Tech Giants Sign Pledge With World Wildlife Fund To Prevent Wildlife Trading (mashable.com)
Kerry Flynn, writing for Mashable: Looking to buy an elephant tusk on eBay? Might not be so easy. The e-commerce giant, along with Etsy, Gumtree, Microsoft, Pinterest, Tencent and Yahoo, have signed on to a new commitment to prevent the sale of illegal wildlife products on their services. The initiative is in collaboration with the World Wildlife Fund, the International Fund for Animal Welfare and TRAFFIC, and was announced Friday to coincide with World Elephant Day. Under the new policy, companies are seeking to prohibit the sale of wild live animals and animal body parts that are sourced illegally, species that are threatened by extinction and other protected animals. That includes rhino horns, pangolin parts and turtle meat. It's the first time that conservation organizations have partnered with multiple tech companies. Prior, the WWF, for example, has worked with other organizations individually.Recently, the Indian government had accused several tech companies including Amazon of "selling" rare animals and their parts.
I mean, between this and PETA.. We're pretty much now fully anti Pokemon...

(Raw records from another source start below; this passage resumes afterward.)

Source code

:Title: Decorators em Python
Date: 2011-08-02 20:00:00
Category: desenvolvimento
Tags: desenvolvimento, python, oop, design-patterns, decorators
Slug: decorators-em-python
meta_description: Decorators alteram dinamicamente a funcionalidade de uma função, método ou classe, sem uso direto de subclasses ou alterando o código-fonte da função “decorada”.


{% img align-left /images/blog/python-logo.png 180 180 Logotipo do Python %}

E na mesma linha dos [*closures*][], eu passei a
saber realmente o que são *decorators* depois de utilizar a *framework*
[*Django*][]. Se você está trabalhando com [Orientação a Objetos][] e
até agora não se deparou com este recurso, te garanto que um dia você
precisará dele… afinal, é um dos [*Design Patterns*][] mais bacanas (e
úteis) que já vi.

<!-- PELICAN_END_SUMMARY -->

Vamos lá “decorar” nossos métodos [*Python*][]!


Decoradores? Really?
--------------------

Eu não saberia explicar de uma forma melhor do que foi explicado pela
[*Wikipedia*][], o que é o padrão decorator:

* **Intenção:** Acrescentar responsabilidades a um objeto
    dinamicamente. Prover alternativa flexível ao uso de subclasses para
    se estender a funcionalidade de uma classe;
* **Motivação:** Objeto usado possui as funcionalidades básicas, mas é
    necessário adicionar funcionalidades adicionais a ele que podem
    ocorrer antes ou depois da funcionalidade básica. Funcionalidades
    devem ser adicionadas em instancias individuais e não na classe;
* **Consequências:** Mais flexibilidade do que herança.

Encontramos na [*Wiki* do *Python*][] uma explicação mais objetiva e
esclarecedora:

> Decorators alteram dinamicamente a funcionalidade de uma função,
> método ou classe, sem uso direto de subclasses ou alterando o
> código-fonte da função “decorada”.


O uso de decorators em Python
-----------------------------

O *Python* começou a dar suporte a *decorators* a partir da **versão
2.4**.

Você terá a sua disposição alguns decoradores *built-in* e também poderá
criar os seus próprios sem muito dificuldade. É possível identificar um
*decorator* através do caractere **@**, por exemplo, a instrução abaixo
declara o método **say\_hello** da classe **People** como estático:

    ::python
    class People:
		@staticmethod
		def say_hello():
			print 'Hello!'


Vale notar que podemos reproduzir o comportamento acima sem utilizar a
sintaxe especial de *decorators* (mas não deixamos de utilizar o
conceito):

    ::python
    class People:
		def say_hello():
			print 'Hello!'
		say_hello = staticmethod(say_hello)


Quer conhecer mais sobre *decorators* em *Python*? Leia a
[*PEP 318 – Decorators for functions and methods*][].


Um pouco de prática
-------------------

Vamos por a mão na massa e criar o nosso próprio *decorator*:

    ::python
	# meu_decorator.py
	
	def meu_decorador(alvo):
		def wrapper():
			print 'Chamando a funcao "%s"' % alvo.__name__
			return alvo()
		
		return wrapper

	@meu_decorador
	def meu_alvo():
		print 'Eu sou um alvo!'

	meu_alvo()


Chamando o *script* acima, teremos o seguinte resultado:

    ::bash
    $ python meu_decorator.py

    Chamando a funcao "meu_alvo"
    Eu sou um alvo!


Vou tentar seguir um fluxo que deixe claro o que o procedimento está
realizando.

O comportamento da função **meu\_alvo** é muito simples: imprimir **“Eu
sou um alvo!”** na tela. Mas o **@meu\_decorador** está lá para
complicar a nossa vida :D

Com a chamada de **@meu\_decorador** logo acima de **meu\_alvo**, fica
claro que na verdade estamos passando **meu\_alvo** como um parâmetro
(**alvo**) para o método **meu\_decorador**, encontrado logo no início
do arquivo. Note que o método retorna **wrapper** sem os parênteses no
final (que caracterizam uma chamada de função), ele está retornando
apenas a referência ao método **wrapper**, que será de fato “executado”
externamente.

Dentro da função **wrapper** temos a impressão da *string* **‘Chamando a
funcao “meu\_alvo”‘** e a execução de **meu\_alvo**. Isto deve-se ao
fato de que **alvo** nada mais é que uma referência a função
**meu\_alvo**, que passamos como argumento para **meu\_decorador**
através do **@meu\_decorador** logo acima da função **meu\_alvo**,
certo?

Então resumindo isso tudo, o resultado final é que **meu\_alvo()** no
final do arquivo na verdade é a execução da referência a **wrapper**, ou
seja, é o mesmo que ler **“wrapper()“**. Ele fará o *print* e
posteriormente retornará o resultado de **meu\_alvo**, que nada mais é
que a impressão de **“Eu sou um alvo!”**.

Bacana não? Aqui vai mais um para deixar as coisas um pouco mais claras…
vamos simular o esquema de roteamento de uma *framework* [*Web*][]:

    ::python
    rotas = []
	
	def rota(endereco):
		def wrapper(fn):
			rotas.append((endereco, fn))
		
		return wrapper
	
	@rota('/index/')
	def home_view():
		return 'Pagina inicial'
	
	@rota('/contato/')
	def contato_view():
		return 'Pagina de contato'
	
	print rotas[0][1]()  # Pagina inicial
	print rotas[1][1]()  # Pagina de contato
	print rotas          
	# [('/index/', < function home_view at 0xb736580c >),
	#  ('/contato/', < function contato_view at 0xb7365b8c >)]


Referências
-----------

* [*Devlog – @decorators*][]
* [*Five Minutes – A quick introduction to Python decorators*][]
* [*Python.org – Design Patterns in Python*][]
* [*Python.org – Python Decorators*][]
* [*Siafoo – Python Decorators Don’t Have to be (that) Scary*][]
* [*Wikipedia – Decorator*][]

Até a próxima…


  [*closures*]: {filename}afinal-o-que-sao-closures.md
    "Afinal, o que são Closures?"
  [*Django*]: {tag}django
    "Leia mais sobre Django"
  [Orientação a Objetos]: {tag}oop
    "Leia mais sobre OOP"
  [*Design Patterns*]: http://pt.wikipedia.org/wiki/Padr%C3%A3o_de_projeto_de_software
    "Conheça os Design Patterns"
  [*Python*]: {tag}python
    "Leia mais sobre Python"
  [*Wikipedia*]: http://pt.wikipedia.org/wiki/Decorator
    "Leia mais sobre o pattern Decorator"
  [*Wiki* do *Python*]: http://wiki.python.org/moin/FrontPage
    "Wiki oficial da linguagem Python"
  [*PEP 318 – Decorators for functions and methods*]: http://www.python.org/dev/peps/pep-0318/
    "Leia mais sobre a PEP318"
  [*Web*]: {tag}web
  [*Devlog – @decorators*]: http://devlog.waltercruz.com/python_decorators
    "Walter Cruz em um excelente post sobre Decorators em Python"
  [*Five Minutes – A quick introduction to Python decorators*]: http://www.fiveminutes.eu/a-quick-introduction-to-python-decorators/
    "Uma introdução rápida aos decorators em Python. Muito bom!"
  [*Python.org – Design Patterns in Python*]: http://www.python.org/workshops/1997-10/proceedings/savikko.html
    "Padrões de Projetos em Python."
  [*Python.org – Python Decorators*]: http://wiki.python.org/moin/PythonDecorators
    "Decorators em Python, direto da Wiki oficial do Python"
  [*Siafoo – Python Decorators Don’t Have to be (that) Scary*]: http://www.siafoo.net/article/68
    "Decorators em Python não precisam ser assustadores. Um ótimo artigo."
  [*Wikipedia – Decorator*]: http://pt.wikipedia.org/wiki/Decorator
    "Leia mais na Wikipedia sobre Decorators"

Won't someone please think of the innocent Squirtles!
I can still trade ivory on Amazon?
Nope, but Craigslist is okay.
Where am I gonna get my Rhino horn and Tiger gallbladder for my Chinese medicine????
Explain..???
I always wanted to eat the last of a species like in that Matthew Broderick movie.
What you don't realize is what goes on inside the ball..
Remember the Pokemon always get back inside the balls of their own free will after the first time; there's a reason for that.
"There is more worth loving than we have strength to love." - Brian Jay Stanley
I'll trade you two facebook logins and four hacked twitter accounts for two panda bears and one rhino
Please help stamp out the scourge of international Sea Monkey trafficking!
the preceding comment is my own and in no way reflects the opinion of the Joint Chiefs of Staff
Save the naugas!
Have gnu, will travel.
Always nice to see another monopoly cabal deciding what people should be allowed to do. I can't wait to find out what behavior they'll crusade against next.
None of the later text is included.